A strength of the GPL is that the community can fork and take over projects.

At the same time, and this instance is such a case, on a centralized platform, projects can be taken over instead of be forked.

They developed and published a plugin. Now it’s been taken over by someone else, on the primary distribution and discovery platform, and they have no control over it. Worse than that, the takeover now offers their sold functionalities for free now.

This makes the “open source but not free, but after two years true FOSS licensed” licenses look very useful if not necessary for businesses and developers that want to monetize. At the very least when they [have to] use centralized platforms.

What a mess.

URL is still advanced-custom-fields, but then named Secure Custom Fields. Translations and source repo still map to the old name. It definitely is a takeover, not a “fork” in the classic, established sense.

The problem with the takeover is, of course, that the original publisher still develops, publishes, and sells their original plugin. Their official website now serves their own version with their own update source.
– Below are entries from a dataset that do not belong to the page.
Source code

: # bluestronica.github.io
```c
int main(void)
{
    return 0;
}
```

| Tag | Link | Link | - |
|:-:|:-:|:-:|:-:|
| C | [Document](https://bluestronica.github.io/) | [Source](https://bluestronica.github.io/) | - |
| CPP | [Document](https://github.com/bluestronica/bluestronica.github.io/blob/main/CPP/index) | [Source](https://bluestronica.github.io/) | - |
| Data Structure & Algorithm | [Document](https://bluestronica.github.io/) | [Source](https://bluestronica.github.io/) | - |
So you kinda don’t but also have to rename it to avoid confusion.

I think a rename to something different is wrong and confusing though. It should add a disclosing addition, like “(Taken Over)” or “Adjusted” or “WPorg edition”.
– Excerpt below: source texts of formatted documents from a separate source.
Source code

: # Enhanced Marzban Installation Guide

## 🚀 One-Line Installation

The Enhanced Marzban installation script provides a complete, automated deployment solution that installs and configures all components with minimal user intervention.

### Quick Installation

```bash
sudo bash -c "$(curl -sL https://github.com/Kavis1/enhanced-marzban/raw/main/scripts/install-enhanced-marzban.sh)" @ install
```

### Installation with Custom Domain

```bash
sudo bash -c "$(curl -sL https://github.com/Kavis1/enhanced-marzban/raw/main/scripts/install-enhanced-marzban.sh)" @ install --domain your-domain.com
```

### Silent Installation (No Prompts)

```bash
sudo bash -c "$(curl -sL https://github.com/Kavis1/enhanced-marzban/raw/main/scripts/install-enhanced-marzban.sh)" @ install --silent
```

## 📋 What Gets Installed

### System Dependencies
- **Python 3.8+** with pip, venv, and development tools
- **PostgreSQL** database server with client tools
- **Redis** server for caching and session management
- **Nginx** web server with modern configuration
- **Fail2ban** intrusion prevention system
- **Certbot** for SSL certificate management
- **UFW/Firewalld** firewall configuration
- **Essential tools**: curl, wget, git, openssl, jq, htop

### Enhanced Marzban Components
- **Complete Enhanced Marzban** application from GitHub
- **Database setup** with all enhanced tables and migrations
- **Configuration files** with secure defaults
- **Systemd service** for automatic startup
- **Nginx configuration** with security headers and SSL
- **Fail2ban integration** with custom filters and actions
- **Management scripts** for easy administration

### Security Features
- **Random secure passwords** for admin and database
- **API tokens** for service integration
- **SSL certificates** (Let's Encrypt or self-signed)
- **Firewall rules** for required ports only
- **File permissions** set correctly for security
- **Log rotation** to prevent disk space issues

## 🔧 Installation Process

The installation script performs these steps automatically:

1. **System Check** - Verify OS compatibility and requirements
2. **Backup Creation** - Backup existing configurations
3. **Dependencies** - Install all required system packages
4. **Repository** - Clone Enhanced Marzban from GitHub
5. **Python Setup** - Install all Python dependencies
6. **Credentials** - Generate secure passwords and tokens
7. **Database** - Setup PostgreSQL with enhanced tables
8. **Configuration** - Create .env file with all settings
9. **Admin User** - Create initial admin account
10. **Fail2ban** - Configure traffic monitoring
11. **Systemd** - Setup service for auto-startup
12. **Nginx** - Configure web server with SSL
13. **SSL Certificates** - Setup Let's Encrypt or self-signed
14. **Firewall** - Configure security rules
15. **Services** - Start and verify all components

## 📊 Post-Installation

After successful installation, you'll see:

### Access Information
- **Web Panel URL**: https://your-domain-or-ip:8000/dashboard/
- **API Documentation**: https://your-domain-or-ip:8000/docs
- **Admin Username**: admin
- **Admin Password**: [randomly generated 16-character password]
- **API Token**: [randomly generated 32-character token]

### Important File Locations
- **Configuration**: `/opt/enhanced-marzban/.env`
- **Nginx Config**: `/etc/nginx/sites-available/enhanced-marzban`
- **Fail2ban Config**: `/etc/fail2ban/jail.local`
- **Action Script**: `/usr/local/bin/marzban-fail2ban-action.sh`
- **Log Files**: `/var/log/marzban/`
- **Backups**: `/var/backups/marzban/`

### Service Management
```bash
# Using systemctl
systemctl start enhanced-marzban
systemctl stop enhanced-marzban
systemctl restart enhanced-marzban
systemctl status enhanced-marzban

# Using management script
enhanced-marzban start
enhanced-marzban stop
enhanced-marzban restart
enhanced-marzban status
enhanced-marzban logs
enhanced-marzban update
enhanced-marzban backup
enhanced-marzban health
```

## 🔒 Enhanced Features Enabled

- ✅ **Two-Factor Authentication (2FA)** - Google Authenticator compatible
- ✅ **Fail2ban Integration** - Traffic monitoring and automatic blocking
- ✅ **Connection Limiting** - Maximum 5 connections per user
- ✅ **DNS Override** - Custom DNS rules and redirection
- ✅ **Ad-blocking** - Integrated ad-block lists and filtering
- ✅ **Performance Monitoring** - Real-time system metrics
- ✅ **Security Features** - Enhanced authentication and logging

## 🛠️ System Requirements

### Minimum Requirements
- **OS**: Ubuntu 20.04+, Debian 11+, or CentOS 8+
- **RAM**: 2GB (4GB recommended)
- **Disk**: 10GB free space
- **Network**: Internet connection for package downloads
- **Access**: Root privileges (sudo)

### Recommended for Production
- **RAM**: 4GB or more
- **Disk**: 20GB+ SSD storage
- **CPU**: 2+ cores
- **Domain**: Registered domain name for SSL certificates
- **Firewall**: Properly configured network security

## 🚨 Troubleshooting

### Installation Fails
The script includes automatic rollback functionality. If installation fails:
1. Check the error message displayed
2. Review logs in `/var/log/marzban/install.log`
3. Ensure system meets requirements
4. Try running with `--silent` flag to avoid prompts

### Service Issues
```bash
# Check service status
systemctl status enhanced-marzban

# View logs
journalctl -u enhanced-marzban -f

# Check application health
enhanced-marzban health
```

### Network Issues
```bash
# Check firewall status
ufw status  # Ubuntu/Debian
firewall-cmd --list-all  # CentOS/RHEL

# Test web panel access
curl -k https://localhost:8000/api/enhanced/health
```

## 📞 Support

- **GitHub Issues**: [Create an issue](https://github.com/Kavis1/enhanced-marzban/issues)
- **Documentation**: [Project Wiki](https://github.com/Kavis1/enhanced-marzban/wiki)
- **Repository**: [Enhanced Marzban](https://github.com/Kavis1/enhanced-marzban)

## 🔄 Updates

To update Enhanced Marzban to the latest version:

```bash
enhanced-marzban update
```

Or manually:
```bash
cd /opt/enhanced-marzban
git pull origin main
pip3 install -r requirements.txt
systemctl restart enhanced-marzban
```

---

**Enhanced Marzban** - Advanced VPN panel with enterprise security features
A supposed, partial rename is confusing. No information in the README is confusing, intransparent, and disingenuous. No clarity in the release notes is confusing.

Simply freeing previously and still sold pro features, without disclosing that fact, is very questionable. Not fair to the developers and certainly not transparent to the community.

Clearing the changelog and release log documentation, removing previously available information, is questionable as well.

I see in the readme.txt file that the plugin is licensed under GPL.

So the changes are permissible. And being able to do so is certainly a strength of the FOSS license.

My biggest issue is that they remove information, and rename without indication. It should be transparent and, within context and concerns, fair. Not like this.

Looking at the commit log:

6 days ago, 6.3.6.1 was tagged with

Security - ACF defined Post Type and Taxonomy metabox callbacks no longer have access to $_POST data. (Thanks to the Automattic Security Team for the disclosure)

14 hours ago, 6.3.6.2 and rename

• Security - Harden fix in 6.3.6.1 to cover $_REQUEST as well.
• Fork - Change name of plugin to Secure Custom Fields.

It also removes is-pro and pro-license-active checks, but fails to disclose so in the release notes.

Effectively, it frees pro functionalities.

It also removes all previous change log and release information.

By any chance, do you use a niche language that has only two programmers?

I am very proficient in my primary language, C#.

Writing more context out feels like boasting, so I think I will skip that and go to a summation/conclusion directly.

Knowledge and expertise comes from more than the language. Which you hinted at. The language is only our interface. How is the language represented, how will it transform the code, how will it be run. There’s a lot of depth in there - much more than there is in the language itself.

I learned a lot, through my own studies and reading, studying, projects, and experience. I’m a strong systematic thinker. It all helps me in interpreting and thinking about wide- and depth- context and concerns. I also think my strengths come at the cost of other things, at least in my particular case.

You’re not alone. Most developers do not have the depth or wide knowledge. And most [consequently] struggle to or are oblivious to many concerns and opportunities, and to intuitively or quickly understand and follow such information.

Which does not necessarily mean they’re not productive or useful.